4.3 Methodologic considerations and limitations
In general, an increase in the venous-arterial difference may be the result of increased release, reduced clearance/extraction or both. In the present study, the release from the endothelium and the possible uptake in the coronary circulation of the soluble adhesion molecules were not separately estimated and therefore an increase in the coronary sinus-aortic difference does not always reflect an increased release. Further, the clearance/extraction of endogenous substances may be highly dependent on the flow. Although intracoronary injection of acetylcholine has been shown to increase coronary blood flow through dilation of resistance vessels, this effect is usually of short duration of a few minutes and may be minimal at the time of blood sampling [24].

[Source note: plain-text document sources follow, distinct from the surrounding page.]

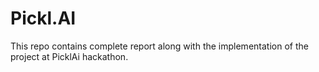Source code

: # Pickl.AI
This repo contains complete report along with the implementation of the project at PicklAi hackathon.
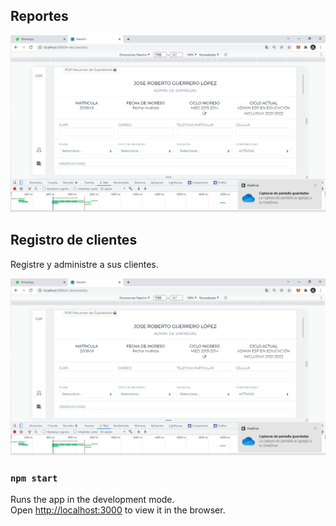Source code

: ## Reportes

![CHEESE!](public/registro.png)

## Registro de clientes

Registre y administre a sus clientes.

![CHEESE!](public/registro.png)




### `npm start`

Runs the app in the development mode.<br>
Open [http://localhost:3000](http://localhost:3000) to view it in the browser.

Wide variations in the plasma levels of soluble adhesion molecules were observed among our study groups, which may relate to the nature of our control group and vagaries inherent in the assignment of clinical labels. Obviously their source, expression, kinetics of expression or destruction, and signals inducing their expression and/or release need to be further investigated.
4.4 Clinical implications
Although serum levels of some soluble adhesion molecules have been shown to be elevated in some inflammatory diseases such as sepsis and acute respiratory distress syndrome, and metastatic malignancies [15], their pathogenetic significance and clinical usefulness as markers for in vivo events are yet to be established. Serum soluble E-selectin level may be a marker for endothelial cell activation because this molecule is shed exclusively by the endothelium. Elevated levels of both circulating soluble E-selectin and ICAM-1 demonstrated in the patients with active variant angina having repetitive ischemia and reperfusion may suggest clinical usefulness as markers for inflammatory reaction related to acute coronary syndromes.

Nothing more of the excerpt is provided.